65話 疲れたときのアイスって本当に絶品ですよね。まあ俺は食べれないんですけど。
ひどい目に合いました。
……いや本当に。
俺ただ休日にショッピングに来ただけじゃん?
それなのになんで一人でエア目隠しするわ服屋で大脱走スマッシュゴーストを始めないといけないわ、挙句の果てに女装して万引き疑い?
別にそんなハチャメチャな休日を送りたかったわけじゃないんですよ。
俺は静かに優雅にショッピングを楽しんで、それなりの満足感を得て帰宅できればよかった。
それなのに何この全力疾走した後かのような疲労感。
今日一日でここ一週間以上の体力を使い果たしたような気がする。
フードコートの安そうなプラスチック製の椅子にもたれながら、スプーンでアイスをすくい取る。
それを口に運ぼうとするが、その前にスプーンの上に乗っていたアイスは忽然と姿を消す。
「んーーーー」
「幸せそうで何よりですけど、俺にもくれるっていう配慮はないんですかね……」
俺の膝の上には足をバタバタとさせながらほっぺに手を当てて顔をとろけさせているレイの姿があった。
もう何が何でも椅子の上には座らないという意思のもと、俺の膝の上という選択肢を選んでくれたことには何の文句もないんだが、その位置だと俺が食べようとしたものはすべてレイの口の中へと消えていく。

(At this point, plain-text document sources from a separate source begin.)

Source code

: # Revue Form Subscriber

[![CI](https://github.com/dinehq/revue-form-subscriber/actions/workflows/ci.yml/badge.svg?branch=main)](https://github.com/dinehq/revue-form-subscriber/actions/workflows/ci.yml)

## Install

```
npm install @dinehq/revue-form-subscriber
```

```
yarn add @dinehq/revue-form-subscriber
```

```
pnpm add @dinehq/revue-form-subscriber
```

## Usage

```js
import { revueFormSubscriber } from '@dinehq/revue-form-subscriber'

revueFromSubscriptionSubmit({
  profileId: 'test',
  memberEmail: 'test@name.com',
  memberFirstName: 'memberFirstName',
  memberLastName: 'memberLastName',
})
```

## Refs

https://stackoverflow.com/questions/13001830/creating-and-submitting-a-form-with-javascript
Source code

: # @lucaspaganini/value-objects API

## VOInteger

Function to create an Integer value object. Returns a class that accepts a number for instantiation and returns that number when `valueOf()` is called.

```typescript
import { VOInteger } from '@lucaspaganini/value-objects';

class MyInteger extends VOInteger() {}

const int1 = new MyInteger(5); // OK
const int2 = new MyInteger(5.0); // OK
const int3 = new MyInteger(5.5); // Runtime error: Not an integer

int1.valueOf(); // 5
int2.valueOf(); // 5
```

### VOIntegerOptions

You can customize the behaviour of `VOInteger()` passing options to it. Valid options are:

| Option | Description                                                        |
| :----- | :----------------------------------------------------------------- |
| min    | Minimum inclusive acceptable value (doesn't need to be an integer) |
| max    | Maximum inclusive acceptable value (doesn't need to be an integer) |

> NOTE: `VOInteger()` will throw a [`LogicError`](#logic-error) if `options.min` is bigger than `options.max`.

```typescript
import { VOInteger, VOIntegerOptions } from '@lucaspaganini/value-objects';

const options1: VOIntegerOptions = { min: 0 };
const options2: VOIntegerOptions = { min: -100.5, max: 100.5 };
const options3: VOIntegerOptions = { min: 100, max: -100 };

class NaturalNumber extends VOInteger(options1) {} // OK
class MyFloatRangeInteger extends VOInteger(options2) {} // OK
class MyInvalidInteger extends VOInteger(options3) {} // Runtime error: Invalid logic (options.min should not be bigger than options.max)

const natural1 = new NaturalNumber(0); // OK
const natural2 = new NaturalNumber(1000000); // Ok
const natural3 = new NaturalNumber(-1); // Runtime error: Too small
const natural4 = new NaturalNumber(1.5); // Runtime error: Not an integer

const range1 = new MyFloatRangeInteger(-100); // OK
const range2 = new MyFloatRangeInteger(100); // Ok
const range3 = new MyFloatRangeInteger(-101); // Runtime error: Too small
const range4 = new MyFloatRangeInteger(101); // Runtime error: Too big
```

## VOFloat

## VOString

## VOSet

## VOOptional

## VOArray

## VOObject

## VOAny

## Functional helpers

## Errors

そもそもなんでフードコートに来てしまっているのか。ここに来た当初は何が何でもこのエリアは避けなければとあれほど苦労したというのに。
いや、言い訳をさせてほしい。
可愛い顔とは裏腹に結構な罵声を浴びせてきた店員さんの攻撃によって俺のHPは著しく低下していたわけですよ。
そしてやっと解放されたと思ったら近くから美味しそうな焼きそばの匂いやら、鉄板焼きの匂いが漂ってくるわけです。
これは俺に大打撃の精神攻撃。気づいたら俺はアツアツのお好み焼きを持って、ここに座っていた。
……うん、わけわかんねえな。
そのお好み焼きがどうなったかというと、誰もが想像できる通り俺の膝の上に座っている小さな悪魔が全て食べつくしてしまいました。
いや、俺もこれ以上レイを甘やかすわけにはいかないと思って一度は席を立ったんだよ。
でもアイスのメニューにあるサンプル画像がめちゃくちゃおいしそうだったんだよなあ。
確かに俺はお好み焼きを一口も食べることができていないから、結構腹が減っている。新しく買い直すことも考えたけど、レイが食べている姿と匂いを嗅いで変にお腹いっぱいになった気分になっていた。
そして食後のデザート気分で……気づけば俺はアイスを手に持って席に戻ってきていたわけです。
そしてアイスという好物をレイが見逃すはずもなく……。
そうして俺の行きの攻防も努力もすべて水の泡となり、レイの策略にまんまとはまったのでした……て、完全に自業自得だな、うん。
「あーん」
ボーっとしながらここまでの経緯を思い返していると、突然スプーンを持っている右手が誰かに掴まれているような違和感を覚える。
そしてこの声はレイの声……まさかこれは!?
夢にも見たカップルなら絶対にやるであろう『あーん展開』なのか!?
勢いよくレイの方に目を向けると、レイは俺の方には目もくれず両手で俺の右手を掴み、無理やりアイスの方へとスプーンを動かそうとしていた。
そしてその口は大きく開いていて、いつでも準備OKな状態だ。
「そこはさあ……。ほら、涎垂れてるぞ。台無しだぞ、いろいろと」
レイのよだれで俺の服が汚れるということはないが、見てくれがものすごいことになっていたから、その口をふさぐためにアイスを取って、スプーンをレイの口の中に放り込む。
レイにお決まり展開を期待した俺も悪かったが、これは期待させるようなことを言ってきたレイもちょっとは悪いんじゃないかな。
そんな意味を込めてレイをじっと見つめるが、彼女は最早俺のことなど眼中になくアイスとスプーンにしゃぶりついている。
ほんと、今日は色々と予想外すぎるよなあ。